2. What is the difference between a VPC and Classic Network?
A Virtual Private Cloud and Classic Network are different in the following ways:
Managed by Alibaba Cloud.
More or less like a public cloud offering.
Provides ease of use.
Offers a customizable, isolated virtual private cloud to suit different security requirements.
Suitable for customers who require advanced network management capabilities.
3. What is an Elastic IP?
An elastic IP or EIP is a dedicated public IP address which can be requested independently and attached to an ECS instance. An EIP can only be bound to an ECS instance VPC in one region.
4. What is the difference between an EIP and the public IP address of ECS?
Public IP addresses can be allocated only to Classic Network ECS instances. The EIP is an NAT IP, which is mapped to the private network card of ECS within a VPC.
If an instance is stopped, the public IP address changes when the instance is rebooted. However the public IP address does not change when the instance is restarted.
5. What is the maximum bandwidth a dedicated line supports?

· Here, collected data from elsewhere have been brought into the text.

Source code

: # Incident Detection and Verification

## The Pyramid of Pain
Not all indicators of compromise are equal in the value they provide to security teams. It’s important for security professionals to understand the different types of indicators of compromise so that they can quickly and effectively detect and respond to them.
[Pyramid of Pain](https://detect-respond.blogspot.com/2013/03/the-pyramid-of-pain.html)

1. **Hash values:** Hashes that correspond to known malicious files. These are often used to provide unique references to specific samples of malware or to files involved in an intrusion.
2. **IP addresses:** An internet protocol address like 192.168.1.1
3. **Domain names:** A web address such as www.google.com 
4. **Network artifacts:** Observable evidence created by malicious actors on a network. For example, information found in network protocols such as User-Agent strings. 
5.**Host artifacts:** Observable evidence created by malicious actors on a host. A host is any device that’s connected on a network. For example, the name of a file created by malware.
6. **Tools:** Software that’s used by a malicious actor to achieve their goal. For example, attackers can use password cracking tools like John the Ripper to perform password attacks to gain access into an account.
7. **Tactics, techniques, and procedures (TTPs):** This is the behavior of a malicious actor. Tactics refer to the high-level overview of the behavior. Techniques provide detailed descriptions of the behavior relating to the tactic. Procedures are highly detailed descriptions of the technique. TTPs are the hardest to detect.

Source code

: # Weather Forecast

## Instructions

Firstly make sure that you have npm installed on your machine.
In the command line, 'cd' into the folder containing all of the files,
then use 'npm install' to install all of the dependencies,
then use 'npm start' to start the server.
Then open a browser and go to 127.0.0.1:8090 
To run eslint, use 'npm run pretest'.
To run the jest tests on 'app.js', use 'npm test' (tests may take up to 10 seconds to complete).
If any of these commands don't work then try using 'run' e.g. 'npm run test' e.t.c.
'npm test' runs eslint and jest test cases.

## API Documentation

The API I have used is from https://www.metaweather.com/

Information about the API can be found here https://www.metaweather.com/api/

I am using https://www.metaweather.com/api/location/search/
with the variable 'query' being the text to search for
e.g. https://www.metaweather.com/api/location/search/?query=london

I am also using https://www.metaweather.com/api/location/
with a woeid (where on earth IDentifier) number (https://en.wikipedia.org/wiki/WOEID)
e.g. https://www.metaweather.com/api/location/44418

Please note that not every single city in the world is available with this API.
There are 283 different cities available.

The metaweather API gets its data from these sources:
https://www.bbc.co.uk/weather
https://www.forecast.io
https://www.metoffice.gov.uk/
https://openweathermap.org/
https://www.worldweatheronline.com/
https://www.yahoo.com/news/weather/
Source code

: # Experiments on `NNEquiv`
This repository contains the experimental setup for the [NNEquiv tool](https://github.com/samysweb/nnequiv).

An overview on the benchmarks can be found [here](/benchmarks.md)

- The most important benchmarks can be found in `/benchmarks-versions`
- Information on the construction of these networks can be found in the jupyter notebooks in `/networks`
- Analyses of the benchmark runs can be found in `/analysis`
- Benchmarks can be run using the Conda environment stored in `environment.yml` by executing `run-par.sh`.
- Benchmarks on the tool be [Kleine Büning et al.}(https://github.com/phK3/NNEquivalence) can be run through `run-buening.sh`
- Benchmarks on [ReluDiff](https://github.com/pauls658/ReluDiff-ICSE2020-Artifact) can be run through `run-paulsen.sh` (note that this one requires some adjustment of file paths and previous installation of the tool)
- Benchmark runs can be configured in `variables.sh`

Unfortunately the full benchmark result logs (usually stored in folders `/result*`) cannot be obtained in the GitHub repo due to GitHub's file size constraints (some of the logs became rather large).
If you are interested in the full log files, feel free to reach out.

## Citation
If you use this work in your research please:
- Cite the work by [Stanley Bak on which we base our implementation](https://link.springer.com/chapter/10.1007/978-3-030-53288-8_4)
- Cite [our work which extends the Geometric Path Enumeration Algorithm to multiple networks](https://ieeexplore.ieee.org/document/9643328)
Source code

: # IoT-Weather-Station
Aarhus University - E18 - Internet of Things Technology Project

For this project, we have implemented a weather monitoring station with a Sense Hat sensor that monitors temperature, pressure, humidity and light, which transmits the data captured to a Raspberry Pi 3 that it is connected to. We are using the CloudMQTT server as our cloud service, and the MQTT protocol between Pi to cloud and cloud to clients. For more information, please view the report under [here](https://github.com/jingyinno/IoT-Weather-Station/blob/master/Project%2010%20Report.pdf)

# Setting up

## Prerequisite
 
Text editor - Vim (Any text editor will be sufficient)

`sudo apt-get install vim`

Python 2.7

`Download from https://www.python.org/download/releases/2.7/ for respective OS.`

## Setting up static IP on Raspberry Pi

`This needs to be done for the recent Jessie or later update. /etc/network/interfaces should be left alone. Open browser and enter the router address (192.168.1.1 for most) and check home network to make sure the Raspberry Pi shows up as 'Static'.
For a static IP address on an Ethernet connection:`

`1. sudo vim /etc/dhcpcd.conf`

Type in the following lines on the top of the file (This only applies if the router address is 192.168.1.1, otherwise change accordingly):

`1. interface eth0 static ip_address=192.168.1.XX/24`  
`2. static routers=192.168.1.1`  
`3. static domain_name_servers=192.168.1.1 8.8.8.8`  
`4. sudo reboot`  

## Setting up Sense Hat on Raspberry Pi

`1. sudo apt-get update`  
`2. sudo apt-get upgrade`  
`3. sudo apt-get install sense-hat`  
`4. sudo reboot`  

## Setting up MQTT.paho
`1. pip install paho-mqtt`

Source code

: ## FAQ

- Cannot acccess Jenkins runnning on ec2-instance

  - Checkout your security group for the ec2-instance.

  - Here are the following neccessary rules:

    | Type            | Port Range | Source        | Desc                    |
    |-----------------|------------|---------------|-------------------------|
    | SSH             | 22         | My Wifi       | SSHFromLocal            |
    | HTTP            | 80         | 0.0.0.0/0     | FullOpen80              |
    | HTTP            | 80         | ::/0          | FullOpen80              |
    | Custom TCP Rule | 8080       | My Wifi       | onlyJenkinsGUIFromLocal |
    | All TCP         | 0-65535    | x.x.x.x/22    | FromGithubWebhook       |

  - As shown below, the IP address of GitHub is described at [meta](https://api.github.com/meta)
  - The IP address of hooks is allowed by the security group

A regular dedicated line supports up to 1 Gbps. For 10 Gbps physical dedicated line access, special service review is required.
6. Can I access different regions through a single private line?
Currently a single private line can be set up to access Alibaba Cloud services (including VPC) only within the region of the access point.
7. What is the purpose of a Network Access Control List (NACL)?
A Network Access Control List (NACL) is an optional layer of security that acts as a firewall to control incoming and outgoing traffic at subnet level. You can configure ‘allow and deny’ traffic rules in subnet through NACL. You can also perform stateless filtering using NACL.
8. In which regions are Alibaba Cloud VPC available?
The Alibaba Cloud VPC service is currently available in Singapore, South China 1, North China 2, East China 2, USA East 1, Hong Kong, East China 1 and USA West 1.
9. What Alibaba Cloud products can be used with VPC?
You can use other Alibaba Cloud products such as ECS, SLB, RDS, and Anti-DDoS within VPC for greater network control and security of your deployments.
10. Can an ECS instance in a Classic Network and VPC communicate via Intranet?
No, the ECS instance in a Classic Network and Virtual Private Cloud can communicate only via public network (Internet).
11. Can VPCs communicate with each other via Intranet?
Different Alibaba Cloud VPCs are completely isolated and cannot communicate with each other via an Intranet connection, but you can establish an IPSec VPN via the public network to achieve interconnection.